At statehood in 1889, school suffrage was written into the North Dakota constitution. Full woman suffrage was vigorously debated, but was finally left to future legislatures and voters. The resulting clause required that a suffrage law had to have the votes of the majority of all voters in the election. Only men could vote.

North Dakota women joined local suffrage clubs and national organizations, but there was no effective statewide organization until 1912 when Clara Darrow organized the Votes for Women League. Suffragists had a strong alliance and overlapping memberships with temperance (prohibition) clubs led by Elizabeth Preston Anderson.

Together, suffragists and temperance advocates began to apply political power in the legislature and in towns around the state.
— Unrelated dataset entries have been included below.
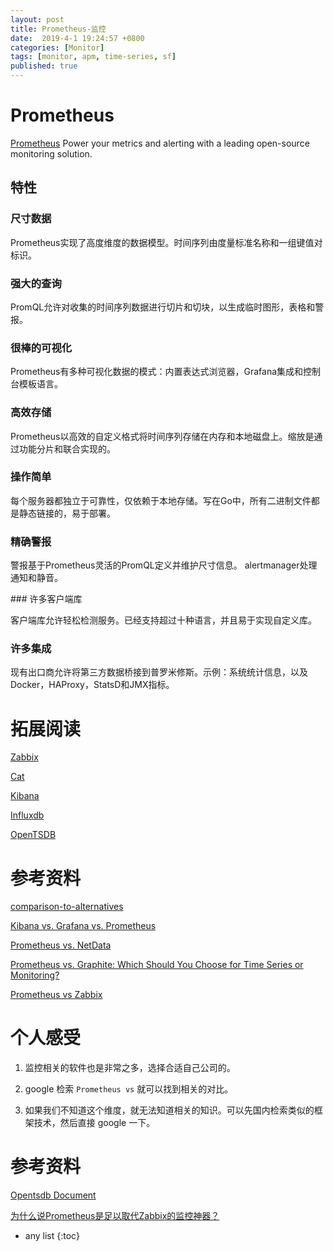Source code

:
 ```yaml
---
layout: post
title: Prometheus-监控
date:  2019-4-1 19:24:57 +0800
categories: [Monitor]
tags: [monitor, apm, time-series, sf]
published: true
---
```


# Prometheus

[Prometheus](https://prometheus.io/) Power your metrics and alerting with a leading open-source monitoring solution.
 
## 特性

### 尺寸数据

Prometheus实现了高度维度的数据模型。时间序列由度量标准名称和一组键值对标识。

### 强大的查询

PromQL允许对收集的时间序列数据进行切片和切块，以生成临时图形，表格和警报。

### 很棒的可视化

Prometheus有多种可视化数据的模式：内置表达式浏览器，Grafana集成和控制台模板语言。

### 高效存储

Prometheus以高效的自定义格式将时间序列存储在内存和本地磁盘上。缩放是通过功能分片和联合实现的。

### 操作简单

每个服务器都独立于可靠性，仅依赖于本地存储。写在Go中，所有二进制文件都是静态链接的，易于部署。

### 精确警报

警报基于Prometheus灵活的PromQL定义并维护尺寸信息。 alertmanager处理通知和静音。

### 许多客户端库

客户端库允许轻松检测服务。已经支持超过十种语言，并且易于实现自定义库。

### 许多集成

现有出口商允许将第三方数据桥接到普罗米修斯。示例：系统统计信息，以及Docker，HAProxy，StatsD和JMX指标。

# 拓展阅读

[Zabbix](https://houbb.github.io/2018/11/25/zabbix)

[Cat](https://houbb.github.io/2016/12/16/cat)

[Kibana](https://houbb.github.io/2016/10/16/kibana)

[Influxdb](https://houbb.github.io/2019/04/01/database-influxdb)

[OpenTSDB](https://houbb.github.io/2019/04/01/database-opentsdb)

# 参考资料

[comparison-to-alternatives](https://prometheus.io/docs/introduction/comparison/#comparison-to-alternatives)

[Kibana vs. Grafana vs. Prometheus](https://stackshare.io/stackups/grafana-vs-kibana-vs-prometheus)

[Prometheus vs. NetData](https://stackshare.io/stackups/netdata-vs-prometheus)

[Prometheus vs. Graphite: Which Should You Choose for Time Series or Monitoring?](https://logz.io/blog/prometheus-vs-graphite/)

[Prometheus vs Zabbix](https://www.jianshu.com/p/b3a261d1502b)

# 个人感受

1. 监控相关的软件也是非常之多，选择合适自己公司的。

2. google 检索 `Prometheus vs` 就可以找到相关的对比。

3. 如果我们不知道这个维度，就无法知道相关的知识。可以先国内检索类似的框架技术，然后直接 google 一下。

# 参考资料

[Opentsdb Document](http://opentsdb.net/docs/build/html/index.html)

[为什么说Prometheus是足以取代Zabbix的监控神器？](https://mp.weixin.qq.com/s/zM4BHk4aPaCbpbndhwIbxg)

* any list
{:toc}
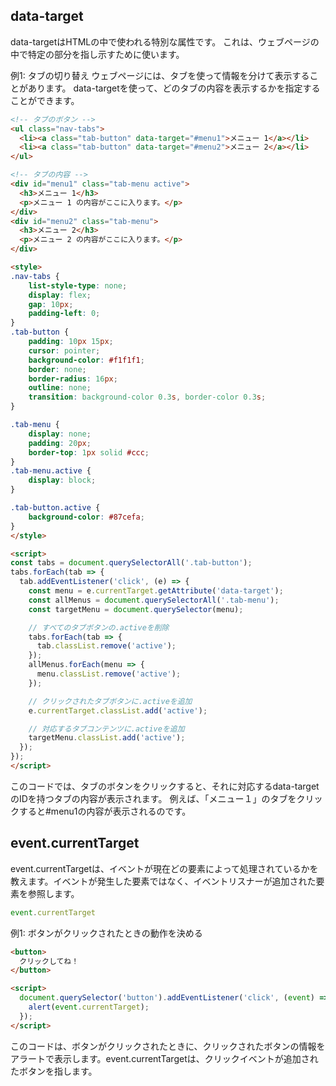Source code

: ## data-target
data-targetはHTMLの中で使われる特別な属性です。
これは、ウェブページの中で特定の部分を指し示すために使います。

例1: タブの切り替え
ウェブページには、タブを使って情報を分けて表示することがあります。
data-targetを使って、どのタブの内容を表示するかを指定することができます。

```html
<!-- タブのボタン -->
<ul class="nav-tabs">
  <li><a class="tab-button" data-target="#menu1">メニュー 1</a></li>
  <li><a class="tab-button" data-target="#menu2">メニュー 2</a></li>
</ul>

<!-- タブの内容 -->
<div id="menu1" class="tab-menu active">
  <h3>メニュー 1</h3>
  <p>メニュー 1 の内容がここに入ります。</p>
</div>
<div id="menu2" class="tab-menu">
  <h3>メニュー 2</h3>
  <p>メニュー 2 の内容がここに入ります。</p>
</div>

<style>
.nav-tabs {
    list-style-type: none;
    display: flex;
    gap: 10px;
    padding-left: 0;
}
.tab-button {
    padding: 10px 15px;
    cursor: pointer;
    background-color: #f1f1f1;
    border: none;
    border-radius: 16px;
    outline: none;
    transition: background-color 0.3s, border-color 0.3s;
}

.tab-menu {
    display: none;
    padding: 20px;
    border-top: 1px solid #ccc;
}
.tab-menu.active {
    display: block;
}

.tab-button.active {
    background-color: #87cefa;
}
</style>

<script>
const tabs = document.querySelectorAll('.tab-button');
tabs.forEach(tab => {
  tab.addEventListener('click', (e) => {
    const menu = e.currentTarget.getAttribute('data-target');
    const allMenus = document.querySelectorAll('.tab-menu');
    const targetMenu = document.querySelector(menu);

    // すべてのタブボタンの.activeを削除
    tabs.forEach(tab => {
      tab.classList.remove('active');
    });
    allMenus.forEach(menu => {
      menu.classList.remove('active');
    });

    // クリックされたタブボタンに.activeを追加
    e.currentTarget.classList.add('active');

    // 対応するタブコンテンツに.activeを追加
    targetMenu.classList.add('active');
  });
});
</script>
```

このコードでは、タブのボタンをクリックすると、それに対応するdata-targetのIDを持つタブの内容が表示されます。
例えば、「メニュー１」のタブをクリックすると#menu1の内容が表示されるのです。


## event.currentTarget
event.currentTargetは、イベントが現在どの要素によって処理されているかを教えます。イベントが発生した要素ではなく、イベントリスナーが追加された要素を参照します。

```js
event.currentTarget
```

例1: ボタンがクリックされたときの動作を決める

```html
<button>
  クリックしてね！
</button>

<script>
  document.querySelector('button').addEventListener('click', (event) => {
    alert(event.currentTarget);
  });
</script>
```
このコードは、ボタンがクリックされたときに、クリックされたボタンの情報をアラートで表示します。event.currentTargetは、クリックイベントが追加されたボタンを指します。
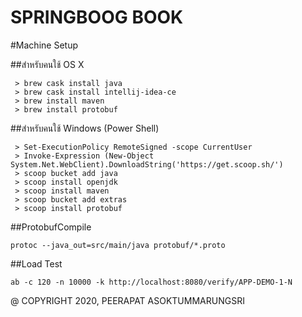 SPRINGBOOG BOOK
=====
#Machine Setup


##สำหรับคนใช้ OS X
```
 > brew cask install java
 > brew cask install intellij-idea-ce
 > brew install maven
 > brew install protobuf
```


##สำหรับคนใช้ Windows (Power Shell)
```
 > Set-ExecutionPolicy RemoteSigned -scope CurrentUser
 > Invoke-Expression (New-Object System.Net.WebClient).DownloadString('https://get.scoop.sh/')
 > scoop bucket add java
 > scoop install openjdk
 > scoop install maven
 > scoop bucket add extras
 > scoop install protobuf
```


##ProtobufCompile
```
protoc --java_out=src/main/java protobuf/*.proto
```


##Load Test
```$xslt
ab -c 120 -n 10000 -k http://localhost:8080/verify/APP-DEMO-1-N
```


@ COPYRIGHT 2020, PEERAPAT ASOKTUMMARUNGSRI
However, when a suffrage bill passed the 1913 legislature and came to the voters in 1914, the constitutional clause revealed its power to obstruct the will of the people. Though a majority of the men who voted on the measure approved its passage, those who did not vote on the measure were counted as voting against it. The measure failed.

In 1917, North Dakota suffragists applied a new strategy. They introduced a bill that offered women extended suffrage. The bill named specific offices for women to vote on including U. S. president and county and township offices, but women could not vote for governor or legislators because these offices were identified in the suffrage clause of the constitution. The partial suffrage bill did not face the same requirements for passage as did the 1914 measure and won legislative approval.
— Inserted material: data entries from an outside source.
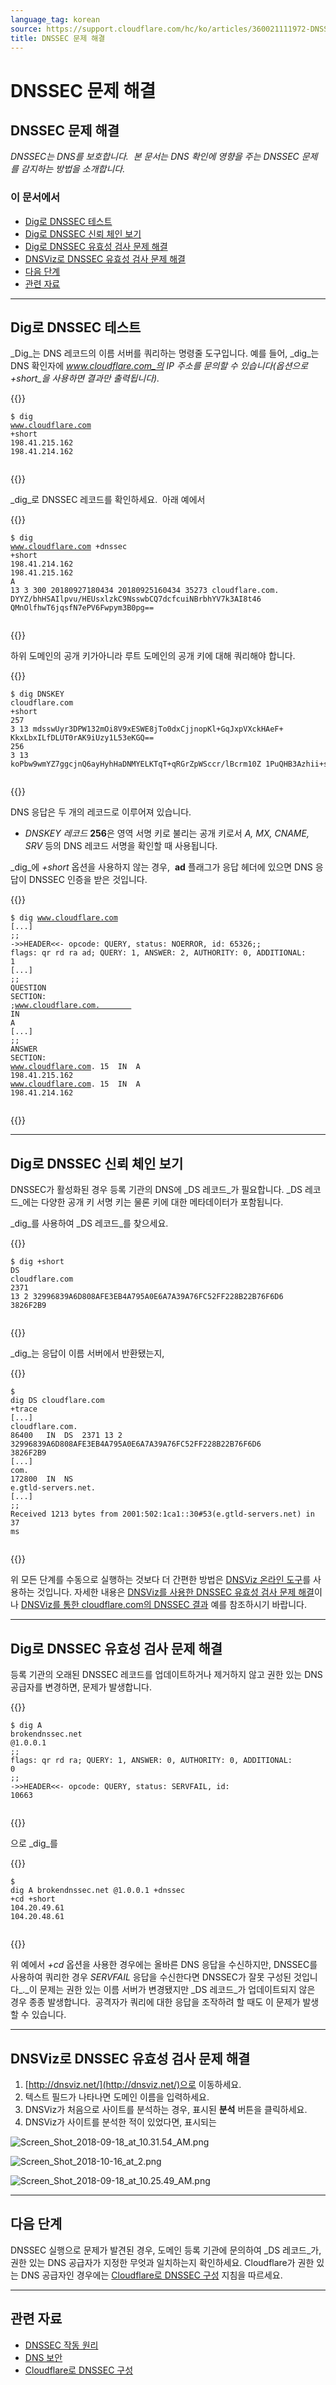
 ```yaml
---
language_tag: korean
source: https://support.cloudflare.com/hc/ko/articles/360021111972-DNSSEC-%EB%AC%B8%EC%A0%9C-%ED%95%B4%EA%B2%B0
title: DNSSEC 문제 해결
---
```


# DNSSEC 문제 해결

## DNSSEC 문제 해결

_DNSSEC는 DNS를 보호합니다.  본 문서는 DNS 확인에 영향을 주는 DNSSEC 문제를 감지하는 방법을 소개합니다._ 

### 이 문서에서

-   [Dig로 DNSSEC 테스트](https://support.cloudflare.com/hc/ko/articles/360021111972-DNSSEC-%EB%AC%B8%EC%A0%9C-%ED%95%B4%EA%B2%B0#TroubleshootingDNSSEC-DNSSECinPracticewithDig)
-   [Dig로 DNSSEC 신뢰 체인 보기](https://support.cloudflare.com/hc/ko/articles/360021111972-DNSSEC-%EB%AC%B8%EC%A0%9C-%ED%95%B4%EA%B2%B0#TroubleshootingDNSSEC-ViewingtheDNSSECChainofTrustwithDig)
-   [Dig로 DNSSEC 유효성 검사 문제 해결](https://support.cloudflare.com/hc/ko/articles/360021111972-DNSSEC-%EB%AC%B8%EC%A0%9C-%ED%95%B4%EA%B2%B0#TroubleshootingDNSSEC-TroubleshootingDNSSECValidationwithDig)
-   [DNSViz로 DNSSEC 유효성 검사 문제 해결](https://support.cloudflare.com/hc/ko/articles/360021111972-DNSSEC-%EB%AC%B8%EC%A0%9C-%ED%95%B4%EA%B2%B0#TroubleshootingDNSSEC-TroubleshootingDNSSECValidationusingDNSViz)
-   [다음 단계](https://support.cloudflare.com/hc/ko/articles/360021111972-DNSSEC-%EB%AC%B8%EC%A0%9C-%ED%95%B4%EA%B2%B0#TroubleshootingDNSSEC-What'sNext?)
-   [관련 자료](https://support.cloudflare.com/hc/ko/articles/360021111972-DNSSEC-%EB%AC%B8%EC%A0%9C-%ED%95%B4%EA%B2%B0#h_388049682151546042422637)

___

## Dig로 DNSSEC 테스트

_Dig_는 DNS 레코드의 이름 서버를 쿼리하는 명령줄 도구입니다. 예를 들어, _dig_는 DNS 확인자에 _www.cloudflare.com_의 IP 주소를 문의할 수 있습니다(옵션으로 _+short_을 사용하면 결과만 출력됩니다)_._


{{<raw>}}<pre class="CodeBlock CodeBlock-with-rows CodeBlock-scrolls-horizontally CodeBlock-is-light-in-light-theme CodeBlock--language-txt" language="txt"><code><span class="CodeBlock--rows"><span class="CodeBlock--rows-content"><span class="CodeBlock--row"><span class="CodeBlock--row-indicator"></span><div class="CodeBlock--row-content"><span class="CodeBlock--token-plain">$ dig www.cloudflare.com +short</span></div></span><span class="CodeBlock--row"><span class="CodeBlock--row-indicator"></span><div class="CodeBlock--row-content"><span class="CodeBlock--token-plain">198.41.215.162</span></div></span><span class="CodeBlock--row"><span class="CodeBlock--row-indicator"></span><div class="CodeBlock--row-content"><span class="CodeBlock--token-plain">198.41.214.162</span></div></span><span class="CodeBlock--row"><span class="CodeBlock--row-indicator"></span><div class="CodeBlock--row-content"><span class="CodeBlock--token-plain">
</span></div></span></span></span></code></pre>{{</raw>}}

_dig_로 DNSSEC 레코드를 확인하세요.  아래 예에서


{{<raw>}}<pre class="CodeBlock CodeBlock-with-rows CodeBlock-scrolls-horizontally CodeBlock-is-light-in-light-theme CodeBlock--language-txt" language="txt"><code><span class="CodeBlock--rows"><span class="CodeBlock--rows-content"><span class="CodeBlock--row"><span class="CodeBlock--row-indicator"></span><div class="CodeBlock--row-content"><span class="CodeBlock--token-plain">$ dig www.cloudflare.com +dnssec +short</span></div></span><span class="CodeBlock--row"><span class="CodeBlock--row-indicator"></span><div class="CodeBlock--row-content"><span class="CodeBlock--token-plain">198.41.214.162</span></div></span><span class="CodeBlock--row"><span class="CodeBlock--row-indicator"></span><div class="CodeBlock--row-content"><span class="CodeBlock--token-plain">198.41.215.162</span></div></span><span class="CodeBlock--row"><span class="CodeBlock--row-indicator"></span><div class="CodeBlock--row-content"><span class="CodeBlock--token-plain">A 13 3 300 20180927180434 20180925160434 35273 cloudflare.com. DYYZ/bhHSAIlpvu/HEUsxlzkC9NsswbCQ7dcfcuiNBrbhYV7k3AI8t46 QMnOlfhwT6jqsfN7ePV6Fwpym3B0pg==</span></div></span><span class="CodeBlock--row"><span class="CodeBlock--row-indicator"></span><div class="CodeBlock--row-content"><span class="CodeBlock--token-plain">
</span></div></span></span></span></code></pre>{{</raw>}}

하위 도메인의 공개 키가아니라 루트 도메인의 공개 키에 대해 쿼리해야 합니다.


{{<raw>}}<pre class="CodeBlock CodeBlock-with-rows CodeBlock-scrolls-horizontally CodeBlock-is-light-in-light-theme CodeBlock--language-txt" language="txt"><code><span class="CodeBlock--rows"><span class="CodeBlock--rows-content"><span class="CodeBlock--row"><span class="CodeBlock--row-indicator"></span><div class="CodeBlock--row-content"><span class="CodeBlock--token-plain">$ dig DNSKEY cloudflare.com +short</span></div></span><span class="CodeBlock--row"><span class="CodeBlock--row-indicator"></span><div class="CodeBlock--row-content"><span class="CodeBlock--token-plain">257 3 13 mdsswUyr3DPW132mOi8V9xESWE8jTo0dxCjjnopKl+GqJxpVXckHAeF+ KkxLbxILfDLUT0rAK9iUzy1L53eKGQ==</span></div></span><span class="CodeBlock--row"><span class="CodeBlock--row-indicator"></span><div class="CodeBlock--row-content"><span class="CodeBlock--token-plain">256 3 13 koPbw9wmYZ7ggcjnQ6ayHyhHaDNMYELKTqT+qRGrZpWSccr/lBcrm10Z 1PuQHB3Azhii+sb0PYFkH1ruxLhe5g==</span></div></span><span class="CodeBlock--row"><span class="CodeBlock--row-indicator"></span><div class="CodeBlock--row-content"><span class="CodeBlock--token-plain">
</span></div></span></span></span></code></pre>{{</raw>}}

DNS 응답은 두 개의 레코드로 이루어져 있습니다.

-   _DNSKEY 레코드_ **256**은 영역 서명 키로 불리는 공개 키로서 _A, MX, CNAME, SRV_ 등의 DNS 레코드 서명을 확인할 때 사용됩니다.

_dig_에 _+short_ 옵션을 사용하지 않는 경우,  **ad** 플래그가 응답 헤더에 있으면 DNS 응답이 DNSSEC 인증을 받은 것입니다.


{{<raw>}}<pre class="CodeBlock CodeBlock-with-rows CodeBlock-scrolls-horizontally CodeBlock-is-light-in-light-theme CodeBlock--language-txt" language="txt"><code><span class="CodeBlock--rows"><span class="CodeBlock--rows-content"><span class="CodeBlock--row"><span class="CodeBlock--row-indicator"></span><div class="CodeBlock--row-content"><span class="CodeBlock--token-plain">$ dig www.cloudflare.com</span></div></span><span class="CodeBlock--row"><span class="CodeBlock--row-indicator"></span><div class="CodeBlock--row-content"><span class="CodeBlock--token-plain">[...]</span></div></span><span class="CodeBlock--row"><span class="CodeBlock--row-indicator"></span><div class="CodeBlock--row-content"><span class="CodeBlock--token-plain">;; -&gt;&gt;HEADER&lt;&lt;- opcode: QUERY, status: NOERROR, id: 65326;; flags: qr rd ra ad; QUERY: 1, ANSWER: 2, AUTHORITY: 0, ADDITIONAL: 1</span></div></span><span class="CodeBlock--row"><span class="CodeBlock--row-indicator"></span><div class="CodeBlock--row-content"><span class="CodeBlock--token-plain">[...]</span></div></span><span class="CodeBlock--row"><span class="CodeBlock--row-indicator"></span><div class="CodeBlock--row-content"><span class="CodeBlock--token-plain">;; QUESTION SECTION:</span></div></span><span class="CodeBlock--row"><span class="CodeBlock--row-indicator"></span><div class="CodeBlock--row-content"><span class="CodeBlock--token-plain">;www.cloudflare.com.        IN  A</span></div></span><span class="CodeBlock--row"><span class="CodeBlock--row-indicator"></span><div class="CodeBlock--row-content"><span class="CodeBlock--token-plain">[...]</span></div></span><span class="CodeBlock--row"><span class="CodeBlock--row-indicator"></span><div class="CodeBlock--row-content"><span class="CodeBlock--token-plain">;; ANSWER SECTION:</span></div></span><span class="CodeBlock--row"><span class="CodeBlock--row-indicator"></span><div class="CodeBlock--row-content"><span class="CodeBlock--token-plain">www.cloudflare.com. 15  IN  A   198.41.215.162</span></div></span><span class="CodeBlock--row"><span class="CodeBlock--row-indicator"></span><div class="CodeBlock--row-content"><span class="CodeBlock--token-plain">www.cloudflare.com. 15  IN  A   198.41.214.162</span></div></span><span class="CodeBlock--row"><span class="CodeBlock--row-indicator"></span><div class="CodeBlock--row-content"><span class="CodeBlock--token-plain">
</span></div></span></span></span></code></pre>{{</raw>}}

___

## Dig로 DNSSEC 신뢰 체인 보기


DNSSEC가 활성화된 경우 등록 기관의 DNS에 _DS 레코드_가 필요합니다. _DS 레코드_에는 다양한 공개 키 서명 키는 물론 키에 대한 메타데이터가 포함됩니다.

_dig_를 사용하여 _DS 레코드_를 찾으세요.


{{<raw>}}<pre class="CodeBlock CodeBlock-with-rows CodeBlock-scrolls-horizontally CodeBlock-is-light-in-light-theme CodeBlock--language-txt" language="txt"><code><span class="CodeBlock--rows"><span class="CodeBlock--rows-content"><span class="CodeBlock--row"><span class="CodeBlock--row-indicator"></span><div class="CodeBlock--row-content"><span class="CodeBlock--token-plain">$ dig +short DS cloudflare.com</span></div></span><span class="CodeBlock--row"><span class="CodeBlock--row-indicator"></span><div class="CodeBlock--row-content"><span class="CodeBlock--token-plain">2371 13 2 32996839A6D808AFE3EB4A795A0E6A7A39A76FC52FF228B22B76F6D6 3826F2B9</span></div></span><span class="CodeBlock--row"><span class="CodeBlock--row-indicator"></span><div class="CodeBlock--row-content"><span class="CodeBlock--token-plain">
</span></div></span></span></span></code></pre>{{</raw>}}

_dig_는 응답이 이름 서버에서 반환됐는지,


{{<raw>}}<pre class="CodeBlock CodeBlock-with-rows CodeBlock-scrolls-horizontally CodeBlock-is-light-in-light-theme CodeBlock--language-txt" language="txt"><code><span class="CodeBlock--rows"><span class="CodeBlock--rows-content"><span class="CodeBlock--row"><span class="CodeBlock--row-indicator"></span><div class="CodeBlock--row-content"><span class="CodeBlock--token-plain">$ dig DS cloudflare.com +trace</span></div></span><span class="CodeBlock--row"><span class="CodeBlock--row-indicator"></span><div class="CodeBlock--row-content"><span class="CodeBlock--token-plain">[...]</span></div></span><span class="CodeBlock--row"><span class="CodeBlock--row-indicator"></span><div class="CodeBlock--row-content"><span class="CodeBlock--token-plain">cloudflare.com.     86400   IN  DS  2371 13 2 32996839A6D808AFE3EB4A795A0E6A7A39A76FC52FF228B22B76F6D6 3826F2B9</span></div></span><span class="CodeBlock--row"><span class="CodeBlock--row-indicator"></span><div class="CodeBlock--row-content"><span class="CodeBlock--token-plain">[...]</span></div></span><span class="CodeBlock--row"><span class="CodeBlock--row-indicator"></span><div class="CodeBlock--row-content"><span class="CodeBlock--token-plain">com.            172800  IN  NS  e.gtld-servers.net.</span></div></span><span class="CodeBlock--row"><span class="CodeBlock--row-indicator"></span><div class="CodeBlock--row-content"><span class="CodeBlock--token-plain">[...]</span></div></span><span class="CodeBlock--row"><span class="CodeBlock--row-indicator"></span><div class="CodeBlock--row-content"><span class="CodeBlock--token-plain">;; Received 1213 bytes from 2001:502:1ca1::30#53(e.gtld-servers.net) in 37 ms</span></div></span><span class="CodeBlock--row"><span class="CodeBlock--row-indicator"></span><div class="CodeBlock--row-content"><span class="CodeBlock--token-plain">
</span></div></span></span></span></code></pre>{{</raw>}}

위 모든 단계를 수동으로 실행하는 것보다 더 간편한 방법은 [DNSViz 온라인 도구](http://dnsviz.net/)를 사용하는 것입니다. 자세한 내용은 [DNSViz를 사용한 DNSSEC 유효성 검사 문제 해결](https://support.cloudflare.com/hc/ko/articles/360021111972-DNSSEC-%EB%AC%B8%EC%A0%9C-%ED%95%B4%EA%B2%B0#TroubleshootingDNSSEC-TroubleshootingDNSSECValidationusingDNSViz)이나 [DNSViz를 통한 cloudflare.com의 DNSSEC 결과](http://dnsviz.net/d/cloudflare.com/dnssec/) 예를 참조하시기 바랍니다.

___

## Dig로 DNSSEC 유효성 검사 문제 해결

등록 기관의 오래된 DNSSEC 레코드를 업데이트하거나 제거하지 않고 권한 있는 DNS 공급자를 변경하면, 문제가 발생합니다.


{{<raw>}}<pre class="CodeBlock CodeBlock-with-rows CodeBlock-scrolls-horizontally CodeBlock-is-light-in-light-theme CodeBlock--language-txt" language="txt"><code><span class="CodeBlock--rows"><span class="CodeBlock--rows-content"><span class="CodeBlock--row"><span class="CodeBlock--row-indicator"></span><div class="CodeBlock--row-content"><span class="CodeBlock--token-plain">$ dig A brokendnssec.net @1.0.0.1</span></div></span><span class="CodeBlock--row"><span class="CodeBlock--row-indicator"></span><div class="CodeBlock--row-content"><span class="CodeBlock--token-plain">;; flags: qr rd ra; QUERY: 1, ANSWER: 0, AUTHORITY: 0, ADDITIONAL: 0</span></div></span><span class="CodeBlock--row"><span class="CodeBlock--row-indicator"></span><div class="CodeBlock--row-content"><span class="CodeBlock--token-plain">;; -&gt;&gt;HEADER&lt;&lt;- opcode: QUERY, status: SERVFAIL, id: 10663</span></div></span><span class="CodeBlock--row"><span class="CodeBlock--row-indicator"></span><div class="CodeBlock--row-content"><span class="CodeBlock--token-plain">
</span></div></span></span></span></code></pre>{{</raw>}}

으로 _dig_를


{{<raw>}}<pre class="CodeBlock CodeBlock-with-rows CodeBlock-scrolls-horizontally CodeBlock-is-light-in-light-theme CodeBlock--language-txt" language="txt"><code><span class="CodeBlock--rows"><span class="CodeBlock--rows-content"><span class="CodeBlock--row"><span class="CodeBlock--row-indicator"></span><div class="CodeBlock--row-content"><span class="CodeBlock--token-plain">$ dig A brokendnssec.net @1.0.0.1 +dnssec +cd +short</span></div></span><span class="CodeBlock--row"><span class="CodeBlock--row-indicator"></span><div class="CodeBlock--row-content"><span class="CodeBlock--token-plain">104.20.49.61</span></div></span><span class="CodeBlock--row"><span class="CodeBlock--row-indicator"></span><div class="CodeBlock--row-content"><span class="CodeBlock--token-plain">104.20.48.61</span></div></span><span class="CodeBlock--row"><span class="CodeBlock--row-indicator"></span><div class="CodeBlock--row-content"><span class="CodeBlock--token-plain">
</span></div></span></span></span></code></pre>{{</raw>}}

위 예에서 _+cd_ 옵션을 사용한 경우에는 올바른 DNS 응답을 수신하지만, DNSSEC를 사용하여 쿼리한 경우 _SERVFAIL_ 응답을 수신한다면 DNSSEC가 잘못 구성된 것입니다_._이 문제는 권한 있는 이름 서버가 변경됐지만 _DS 레코드_가 업데이트되지 않은 경우 종종 발생합니다.  공격자가 쿼리에 대한 응답을 조작하려 할 때도 이 문제가 발생할 수 있습니다. 

___

## DNSViz로 DNSSEC 유효성 검사 문제 해결

1.  [http://dnsviz.net/](http://dnsviz.net/)으로 이동하세요.
2.  텍스트 필드가 나타나면 도메인 이름을 입력하세요.
3.  DNSViz가 처음으로 사이트를 분석하는 경우, 표시된 **분석** 버튼을 클릭하세요.
4.  DNSViz가 사이트를 분석한 적이 있었다면, 표시되는

![Screen_Shot_2018-09-18_at_10.31.54_AM.png](/support/static/Screen_Shot_2018-09-18_at_10.31.54_AM.png)

![Screen_Shot_2018-10-16_at_2.png](/support/static/Screen_Shot_2018-10-16_at_2.png)

![Screen_Shot_2018-09-18_at_10.25.49_AM.png](/support/static/Screen_Shot_2018-09-18_at_10.25.49_AM.png)

___

## 다음 단계 

DNSSEC 실행으로 문제가 발견된 경우, 도메인 등록 기관에 문의하여 _DS 레코드_가, 권한 있는 DNS 공급자가 지정한 무엇과 일치하는지 확인하세요. Cloudflare가 권한 있는 DNS 공급자인 경우에는 [Cloudflare로 DNSSEC 구성](https://support.cloudflare.com/hc/articles/360006660072) 지침을 따르세요.

___

## 관련 자료

-   [DNSSEC 작동 원리](https://www.cloudflare.com/dns/dnssec/how-dnssec-works/) 
-   [DNS 보안](https://www.cloudflare.com/learning/dns/dns-security/)
-   [Cloudflare로 DNSSEC 구성](https://support.cloudflare.com/hc/articles/360006660072)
By 1919, North Dakota women had demonstrated their ability to carry out civic duties. When Congress passed the 19th amendment, North Dakota legislators and the governor were prepared by previous events to support the amendment.

Why celebrate the centennial of the 19th Amendment?

The second decade of the 20th Century was a time of great social and economic experiment in the United States. People demanded and created social, political and economic changes, some of which needed to be addressed by revisions in the Constitution.

Congress passed and the states ratified four constitutional amendments between 1913 and 1920, the most constitutional activity our nation had seen since the 1790s.

Of these four amendments, we are celebrating nationwide only the 19th. The 16th Amendment gave Congress the right to collect income taxes – useful, but not much to celebrate there. The 17th amendment allowed the direct election of Senators – worthy of celebration, perhaps, but largely ignored and unknown today. The 18th amendment prohibited alcoholic beverages – an amendment fondly pursued by the Woman's Christian Temperance Union, but not really celebrated until its repeal in 1933.

But the 19th Amendment, guaranteeing women the right to exercise a voice in government through the vote, was widely celebrated in 1920 when it passed and rightly celebrated today as we approach its centenary. On Dec 1, 1919, North Dakota was the 20th state to approve the amendment (of the required 36). It wasn't a unanimous vote in the North Dakota House or Senate, but the amendment passed by a large margin. Not every state approved the amendment before the 1920 deadline – Mississippi didn't get around to it until 1984.

Why does this amendment, unlike the others of that period, deserve attention 100 years later? We celebrate knowing that the goal was righteous. But the application of suffrage expansion was flawed. In 1920, many citizens were unable to take advantage of their new opportunity to vote.

This amendment advanced voting rights, but large gaps in the voting public remained. Historians estimate only about 25% of African-American women lived where Jim Crow laws and customs did not prevent them from voting. Although many American Indians had achieved citizenship status, states and counties still limited their access to the polls and, of course, that included women.

We celebrate today the expansion of citizenship privileges in 1920, with a clear understanding it was not the final piece in building our democracy. The process continued throughout the twentieth century and the debates over voting rights and access continue today.

We celebrate the 19th amendment to honor the women who trained themselves in democratic procedures through the Votes for Women Leagues, who entered into public life through reform organizations, and who crafted political arguments and public actions that, over the course of 72 years, resulted in the passage of the 19th amendment.

These women, and the men who supported suffrage, had faith that the institutions of this nation would respond to their call for a stronger democracy through expanded voting rights. We celebrate to renew that faith. We celebrate not only their strength, their patience, their faith, but the privileges of citizenship they bequeathed us.

Dr.Barbara Handy-Marchello is a historian and co-chair of the North Dakota Woman Suffrage Centennial Committee.